TRY IT = All lines from the one with "to security concepts" to the end of the material, both included, are to be written out exactly and without anything else.

Top of SOURCE DATA

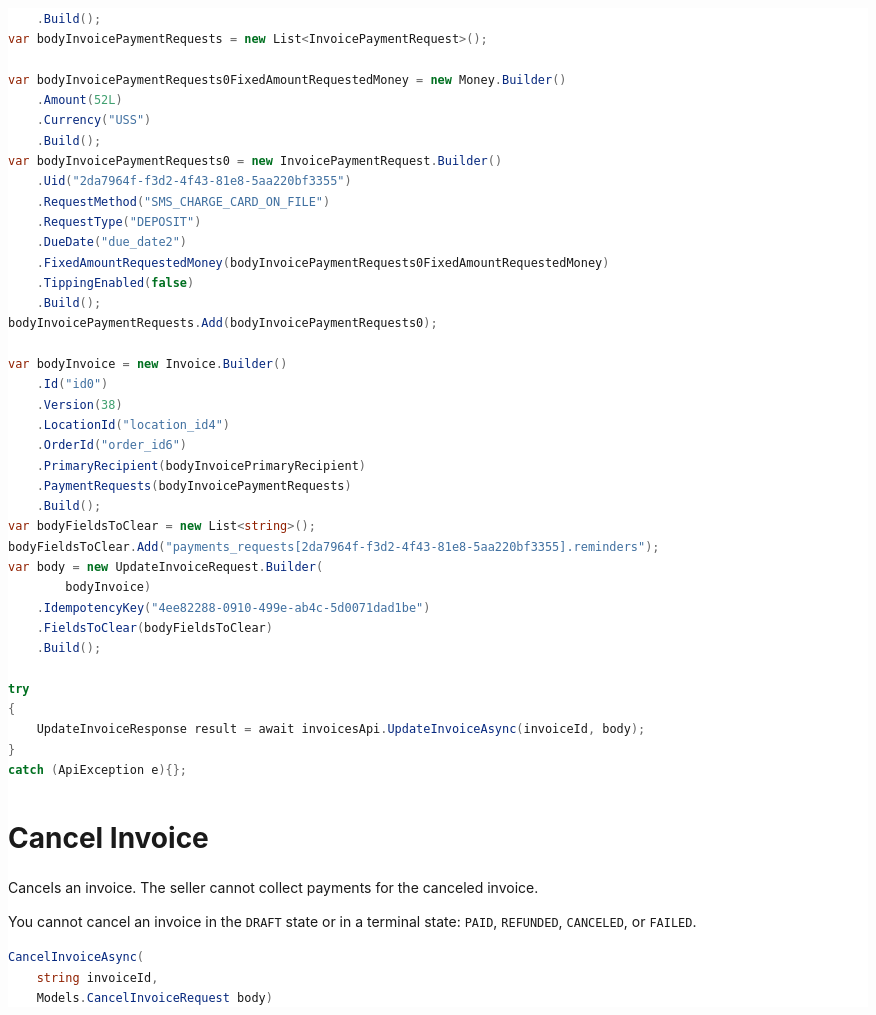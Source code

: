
 ```csharp
    .Build();
var bodyInvoicePaymentRequests = new List<InvoicePaymentRequest>();

var bodyInvoicePaymentRequests0FixedAmountRequestedMoney = new Money.Builder()
    .Amount(52L)
    .Currency("USS")
    .Build();
var bodyInvoicePaymentRequests0 = new InvoicePaymentRequest.Builder()
    .Uid("2da7964f-f3d2-4f43-81e8-5aa220bf3355")
    .RequestMethod("SMS_CHARGE_CARD_ON_FILE")
    .RequestType("DEPOSIT")
    .DueDate("due_date2")
    .FixedAmountRequestedMoney(bodyInvoicePaymentRequests0FixedAmountRequestedMoney)
    .TippingEnabled(false)
    .Build();
bodyInvoicePaymentRequests.Add(bodyInvoicePaymentRequests0);

var bodyInvoice = new Invoice.Builder()
    .Id("id0")
    .Version(38)
    .LocationId("location_id4")
    .OrderId("order_id6")
    .PrimaryRecipient(bodyInvoicePrimaryRecipient)
    .PaymentRequests(bodyInvoicePaymentRequests)
    .Build();
var bodyFieldsToClear = new List<string>();
bodyFieldsToClear.Add("payments_requests[2da7964f-f3d2-4f43-81e8-5aa220bf3355].reminders");
var body = new UpdateInvoiceRequest.Builder(
        bodyInvoice)
    .IdempotencyKey("4ee82288-0910-499e-ab4c-5d0071dad1be")
    .FieldsToClear(bodyFieldsToClear)
    .Build();

try
{
    UpdateInvoiceResponse result = await invoicesApi.UpdateInvoiceAsync(invoiceId, body);
}
catch (ApiException e){};
```


# Cancel Invoice

Cancels an invoice. The seller cannot collect payments for
the canceled invoice.

You cannot cancel an invoice in the `DRAFT` state or in a terminal state: `PAID`, `REFUNDED`, `CANCELED`, or `FAILED`.

```csharp
CancelInvoiceAsync(
    string invoiceId,
    Models.CancelInvoiceRequest body)
```
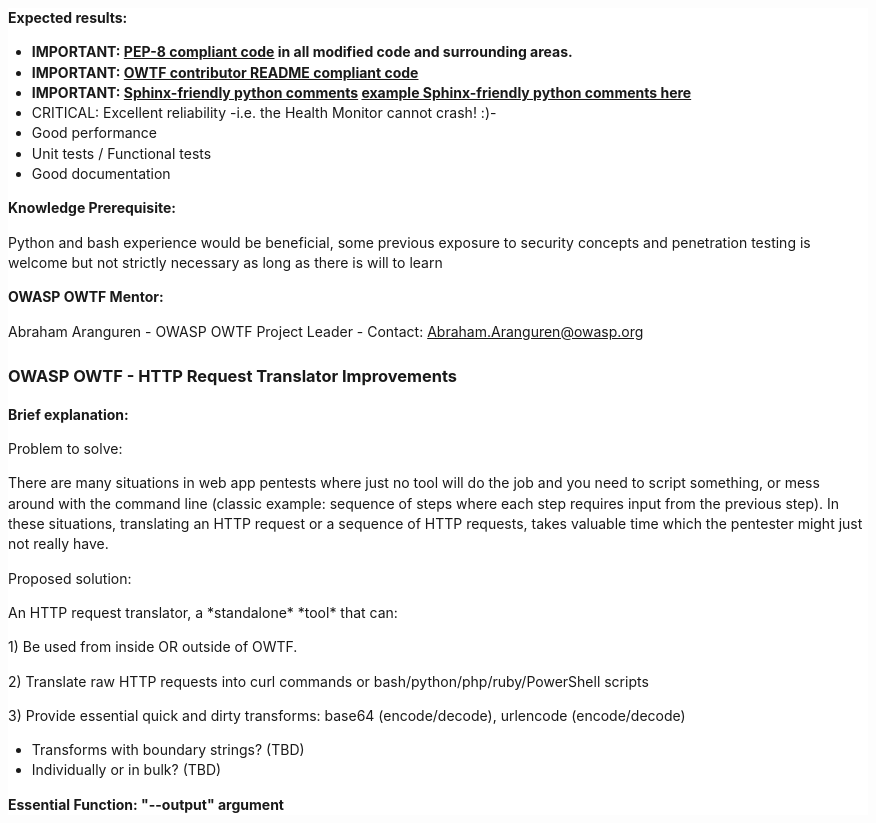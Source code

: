 **Expected results:**

  - **IMPORTANT: [PEP-8 compliant
    code](http://legacy.python.org/dev/peps/pep-0008/) in all modified
    code and surrounding areas.**
  - **IMPORTANT: [OWTF contributor README compliant
    code](https://github.com/7a/owtf/wiki/Contributor%27s-README)**
  - **IMPORTANT: [Sphinx-friendly python
    comments](http://sphinx-doc.org/) [example Sphinx-friendly python
    comments
    here](http://owtf.github.io/ptp/_modules/ptp/tools/w3af/parser.html#W3AFXMLParser)**
  - CRITICAL: Excellent reliability -i.e. the Health Monitor cannot
    crash\! :)-
  - Good performance
  - Unit tests / Functional tests
  - Good documentation

**Knowledge Prerequisite:**

Python and bash experience would be beneficial, some previous exposure
to security concepts and penetration testing is welcome but not strictly
necessary as long as there is will to learn

**OWASP OWTF Mentor:**

Abraham Aranguren - OWASP OWTF Project Leader - Contact:
Abraham.Aranguren@owasp.org

### OWASP OWTF - HTTP Request Translator Improvements

**Brief explanation:**

Problem to solve:

There are many situations in web app pentests where just no tool will do
the job and you need to script something, or mess around with the
command line (classic example: sequence of steps where each step
requires input from the previous step). In these situations, translating
an HTTP request or a sequence of HTTP requests, takes valuable time
which the pentester might just not really have.

Proposed solution:

An HTTP request translator, a \*standalone\* \*tool\* that can:

1\) Be used from inside OR outside of OWTF.

2\) Translate raw HTTP requests into curl commands or
bash/python/php/ruby/PowerShell scripts

3\) Provide essential quick and dirty transforms: base64
(encode/decode), urlencode (encode/decode)

  - Transforms with boundary strings? (TBD)
  - Individually or in bulk? (TBD)

**Essential Function: "--output" argument**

Bottom of SOURCE DATA

FINISHED TASK =
to security concepts and penetration testing is welcome but not strictly
necessary as long as there is will to learn

**OWASP OWTF Mentor:**

Abraham Aranguren - OWASP OWTF Project Leader - Contact:
Abraham.Aranguren@owasp.org

### OWASP OWTF - HTTP Request Translator Improvements

**Brief explanation:**

Problem to solve:

There are many situations in web app pentests where just no tool will do
the job and you need to script something, or mess around with the
command line (classic example: sequence of steps where each step
requires input from the previous step). In these situations, translating
an HTTP request or a sequence of HTTP requests, takes valuable time
which the pentester might just not really have.

Proposed solution:

An HTTP request translator, a \*standalone\* \*tool\* that can:

1\) Be used from inside OR outside of OWTF.

2\) Translate raw HTTP requests into curl commands or
bash/python/php/ruby/PowerShell scripts

3\) Provide essential quick and dirty transforms: base64
(encode/decode), urlencode (encode/decode)

  - Transforms with boundary strings? (TBD)
  - Individually or in bulk? (TBD)

**Essential Function: "--output" argument**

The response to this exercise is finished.